Posts: 8,154
Threads: 160
Joined: Sep 2016
Oct-09-2017, 08:44 AM
(This post was last modified: Oct-09-2017, 09:59 AM by buran.)
Seeing this tweet by Raymond Hettinger, I wanted to compare the difference in performance between different methods, i.e. check the performance gain from following his tip to use itertools.chain.
So I run following code
#https://twitter.com/raymondh/status/916721150436057089
import timeit
from itertools import chain
def using_concatenation():
one = range(1, 1000000)
two = range(1, 1000000)
three = one + two + one + two + one + two
def using_extend():
one = range(1, 1000000)
two = range(1, 1000000)
three = range(1, 1000000)
four = range(1, 1000000)
one.extend(two)
one.extend(three)
one.extend(four)
one.extend(two)
one.extend(three)
one.extend(four)
def using_chain():
one = range(1, 1000000)
two = range(1, 1000000)
three = chain(one, two, one, two, one, two)
if __name__ == '__main__':
repeat = 1000000
print('repeat {}'.format(repeat))
print('using concatenation --> {}'.format(timeit.timeit("using_concatenation", number=repeat, setup="from __main__ import using_concatenation")))
print('using extend --> {}'.format(timeit.timeit("using_extend", number=repeat, setup="from __main__ import using_extend")))
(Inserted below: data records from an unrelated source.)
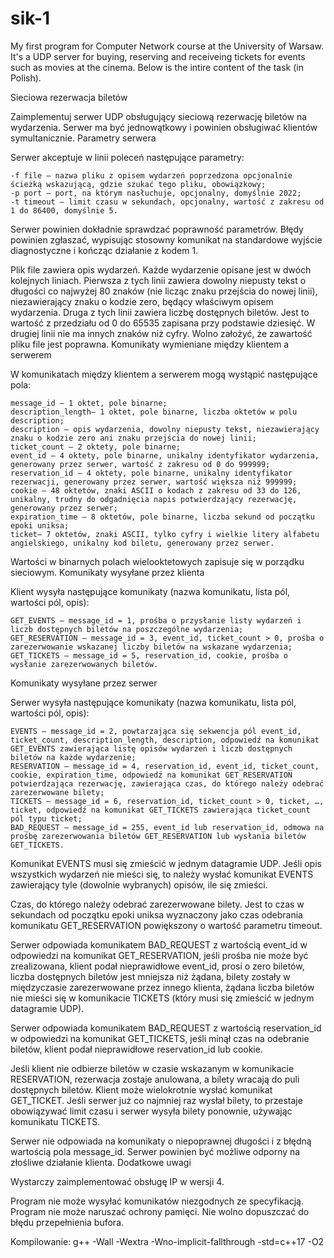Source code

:# sik-1
My first program for Computer Network course at the University of Warsaw. It's a UDP server for buying, reserving and receiveing tickets for events such as movies at the cinema. Below is the intire content of the task (in Polish).

Sieciowa rezerwacja biletów

Zaimplementuj serwer UDP obsługujący sieciową rezerwację biletów na wydarzenia. Serwer ma być jednowątkowy i powinien obsługiwać klientów symultanicznie.
Parametry serwera

Serwer akceptuje w linii poleceń następujące parametry:

    -f file – nazwa pliku z opisem wydarzeń poprzedzona opcjonalnie ścieżką wskazującą, gdzie szukać tego pliku, obowiązkowy;
    -p port – port, na którym nasłuchuje, opcjonalny, domyślnie 2022;
    -t timeout – limit czasu w sekundach, opcjonalny, wartość z zakresu od 1 do 86400, domyślnie 5.

Serwer powinien dokładnie sprawdzać poprawność parametrów. Błędy powinien zgłaszać, wypisując stosowny komunikat na standardowe wyjście diagnostyczne i kończąc działanie z kodem 1.

Plik file zawiera opis wydarzeń. Każde wydarzenie opisane jest w dwóch kolejnych liniach. Pierwsza z tych linii zawiera dowolny niepusty tekst o długości co najwyżej 80 znaków (nie licząc znaku przejścia do nowej linii), niezawierający znaku o kodzie zero, będący właściwym opisem wydarzenia. Druga z tych linii zawiera liczbę dostępnych biletów. Jest to wartość z przedziału od 0 do 65535 zapisana przy podstawie dziesięć. W drugiej linii nie ma innych znaków niż cyfry. Wolno założyć, że zawartość pliku file jest poprawna.
Komunikaty wymieniane między klientem a serwerem

W komunikatach między klientem a serwerem mogą wystąpić następujące pola:

    message_id – 1 oktet, pole binarne;
    description_length– 1 oktet, pole binarne, liczba oktetów w polu description;
    description – opis wydarzenia, dowolny niepusty tekst, niezawierający znaku o kodzie zero ani znaku przejścia do nowej linii;
    ticket_count – 2 oktety, pole binarne;
    event_id – 4 oktety, pole binarne, unikalny identyfikator wydarzenia, generowany przez serwer, wartość z zakresu od 0 do 999999;
    reservation_id – 4 oktety, pole binarne, unikalny identyfikator rezerwacji, generowany przez serwer, wartość większa niż 999999;
    cookie – 48 oktetów, znaki ASCII o kodach z zakresu od 33 do 126, unikalny, trudny do odgadnięcia napis potwierdzający rezerwację, generowany przez serwer;
    expiration_time – 8 oktetów, pole binarne, liczba sekund od początku epoki uniksa;
    ticket– 7 oktetów, znaki ASCII, tylko cyfry i wielkie litery alfabetu angielskiego, unikalny kod biletu, generowany przez serwer.

Wartości w binarnych polach wielooktetowych zapisuje się w porządku sieciowym.
Komunikaty wysyłane przez klienta

Klient wysyła następujące komunikaty (nazwa komunikatu, lista pól, wartości pól, opis):

    GET_EVENTS – message_id = 1, prośba o przysłanie listy wydarzeń i liczb dostępnych biletów na poszczególne wydarzenia;
    GET_RESERVATION – message_id = 3, event_id, ticket_count > 0, prośba o zarezerwowanie wskazanej liczby biletów na wskazane wydarzenia;
    GET_TICKETS – message_id = 5, reservation_id, cookie, prośba o wysłanie zarezerwowanych biletów.

Komunikaty wysyłane przez serwer

Serwer wysyła następujące komunikaty (nazwa komunikatu, lista pól, wartości pól, opis):

    EVENTS – message_id = 2, powtarzająca się sekwencja pól event_id, ticket_count, description_length, description, odpowiedź na komunikat GET_EVENTS zawierająca listę opisów wydarzeń i liczb dostępnych biletów na każde wydarzenie;
    RESERVATION – message_id = 4, reservation_id, event_id, ticket_count, cookie, expiration_time, odpowiedź na komunikat GET_RESERVATION potwierdzająca rezerwację, zawierająca czas, do którego należy odebrać zarezerwowane bilety;
    TICKETS – message_id = 6, reservation_id, ticket_count > 0, ticket, …, ticket, odpowiedź na komunikat GET_TICKETS zawierająca ticket_count pól typu ticket;
    BAD_REQUEST – message_id = 255, event_id lub reservation_id, odmowa na prośbę zarezerwowania biletów GET_RESERVATION lub wysłania biletów GET_TICKETS.

Komunikat EVENTS musi się zmieścić w jednym datagramie UDP. Jeśli opis wszystkich wydarzeń nie mieści się, to należy wysłać komunikat EVENTS zawierający tyle (dowolnie wybranych) opisów, ile się zmieści.

Czas, do którego należy odebrać zarezerwowane bilety. Jest to czas w sekundach od początku epoki uniksa wyznaczony jako czas odebrania komunikatu GET_RESERVATION powiększony o wartość parametru timeout.

Serwer odpowiada komunikatem BAD_REQUEST z wartością event_id w odpowiedzi na komunikat GET_RESERVATION, jeśli prośba nie może być zrealizowana, klient podał nieprawidłowe event_id, prosi o zero biletów, liczba dostępnych biletów jest mniejsza niż żądana, bilety zostały w międzyczasie zarezerwowane przez innego klienta, żądana liczba biletów nie mieści się w komunikacie TICKETS (który musi się zmieścić w jednym datagramie UDP).

Serwer odpowiada komunikatem BAD_REQUEST z wartością reservation_id w odpowiedzi na komunikat GET_TICKETS, jeśli minął czas na odebranie biletów, klient podał nieprawidłowe reservation_id lub cookie.

Jeśli klient nie odbierze biletów w czasie wskazanym w komunikacie RESERVATION, rezerwacja zostaje anulowana, a bilety wracają do puli dostępnych biletów. Klient może wielokrotnie wysłać komunikat GET_TICKET. Jeśli serwer już co najmniej raz wysłał bilety, to przestaje obowiązywać limit czasu i serwer wysyła bilety ponownie, używając komunikatu TICKETS.

Serwer nie odpowiada na komunikaty o niepoprawnej długości i z błędną wartością pola message_id. Serwer powinien być możliwe odporny na złośliwe działanie klienta.
Dodatkowe uwagi

Wystarczy zaimplementować obsługę IP w wersji 4.

Program nie może wysyłać komunikatów niezgodnych ze specyfikacją. Program nie może naruszać ochrony pamięci. Nie wolno dopuszczać do błędu przepełnienia bufora.

Kompilowanie:
g++ -Wall -Wextra -Wno-implicit-fallthrough -std=c++17 -O2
print('using chain --> {}'.format(timeit.timeit("using_chain", number=repeat, setup="from __main__ import using_chain"))) what I get in 2.7 is
Output: repeat 1000000
using concatenation --> 0.0159089565277
using extend --> 0.0156660079956
using chain --> 0.0156710147858
and in 3.5
Output: repeat 1000000
using concatenation --> 0.013655265793204308
using extend --> 0.013913063099607825
using chain --> 0.013966921018436551
even if there are differences between different runs, the result are consistent that there is no significant performance difference between the three routines.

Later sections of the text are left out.